Set-pieces have always been a vital weapon at major tournaments, and England are right to lean on them. But the open-play structure still looks incomplete. They are not consistently dangerous before the breakthrough arrives. Too often, the goal feels like a bailout, not the natural conclusion to sustained pressure.
The wide conundrum
Now comes DR Congo in Atlanta, a tie that will almost certainly echo Ghana and Panama. Deep block. Numbers behind the ball. Quick counters. A test of patience and precision.
England have already seen that picture twice. The question is whether they have learned enough from it.
One simple adjustment stands out: how and where the ball is delivered into the box. Against Panama, Marcus Rashford and Saka kept cutting inside to whip in inswinging crosses – Rashford from the left on his right foot, Saka mirroring him from the opposite flank. Those balls are food and drink for centre-backs facing play. Easy to read. Easy to clear.
England looked far more threatening when their wide players went on the outside and drove crosses in from the byline or near it. Bellingham’s delivery for Kane’s goal was the template. The forward knows the ball is coming, can time his run and attack it. The defenders are the ones reacting, not dictating.
That is the sort of detail that can unlock a packed defence. It is also the sort of detail England must get right from here on.
Cracks at the back
For all the focus on attacking patterns, the biggest red flag is at the other end.
England have been opened up in every game.
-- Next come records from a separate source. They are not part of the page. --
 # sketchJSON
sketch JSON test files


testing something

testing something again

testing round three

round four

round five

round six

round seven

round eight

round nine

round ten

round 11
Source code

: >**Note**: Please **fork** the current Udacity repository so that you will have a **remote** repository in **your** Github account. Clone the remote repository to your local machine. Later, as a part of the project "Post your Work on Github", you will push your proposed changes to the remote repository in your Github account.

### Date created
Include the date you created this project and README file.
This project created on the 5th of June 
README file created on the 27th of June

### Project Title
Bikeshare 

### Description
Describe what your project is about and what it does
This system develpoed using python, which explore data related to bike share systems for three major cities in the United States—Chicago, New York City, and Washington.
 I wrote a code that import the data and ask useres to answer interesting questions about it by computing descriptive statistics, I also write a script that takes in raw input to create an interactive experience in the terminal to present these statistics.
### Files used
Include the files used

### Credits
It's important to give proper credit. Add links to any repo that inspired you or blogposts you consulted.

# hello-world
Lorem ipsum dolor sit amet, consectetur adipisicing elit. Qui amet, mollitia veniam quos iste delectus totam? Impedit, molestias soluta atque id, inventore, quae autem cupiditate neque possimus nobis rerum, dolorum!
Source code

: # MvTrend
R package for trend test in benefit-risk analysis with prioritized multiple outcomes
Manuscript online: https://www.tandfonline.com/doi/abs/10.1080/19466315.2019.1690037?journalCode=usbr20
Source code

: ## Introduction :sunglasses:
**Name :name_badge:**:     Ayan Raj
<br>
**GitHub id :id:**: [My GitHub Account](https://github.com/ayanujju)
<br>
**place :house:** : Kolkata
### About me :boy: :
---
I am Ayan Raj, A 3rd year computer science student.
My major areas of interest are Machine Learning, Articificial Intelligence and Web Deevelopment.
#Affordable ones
Croatia carved them apart in the first half and scored twice. Ghana and Panama did not punish them to the same extent, but both found chances, both exposed the gaps. The fact England got away with it does not change the underlying picture.
The further you go into a World Cup, the less forgiving it becomes. Better forwards will not need a second invitation. The same mistakes that went unpunished in the group stage will end campaigns in the knockouts.
Previous tournaments offered at least one comfort: even when England’s defence was not elite, it was usually settled. Partnerships had time to breathe. This time, the back four feels like a revolving door.
DR Congo will probably face yet another different unit. Djed Spence could return at right-back. Ezri Konsa might shuffle across from centre-back. John Stones may come back in alongside Marc Guehi – if fitness allows. Every option comes with a caveat, every solution with a compromise.
Tuchel has made some of these changes by choice, chasing balance and chemistry. Others have been forced on him by the medical room. He also knew the risks when he filled his squad with players whose injury records are, at best, fragile. It was a gamble. It still is.
Time to pick a back four and live with it
England have done enough so far. Group winners, big performances from their stars, a path that should lead to Mexico or Ecuador if they handle their business against DR Congo.
But the margin for error is shrinking. The luxury of “trying things” is almost gone.
Whoever Tuchel picks in that back four on Wednesday, England need more than a patchwork solution. They need a unit that can carry them not just through one tie, but through the next couple of rounds, at least. They need continuity. They need trust.
The World Cup does not wait for a coach to find his perfect formula. At some point, you stop experimenting and you commit.
Tuchel is right up against that moment now.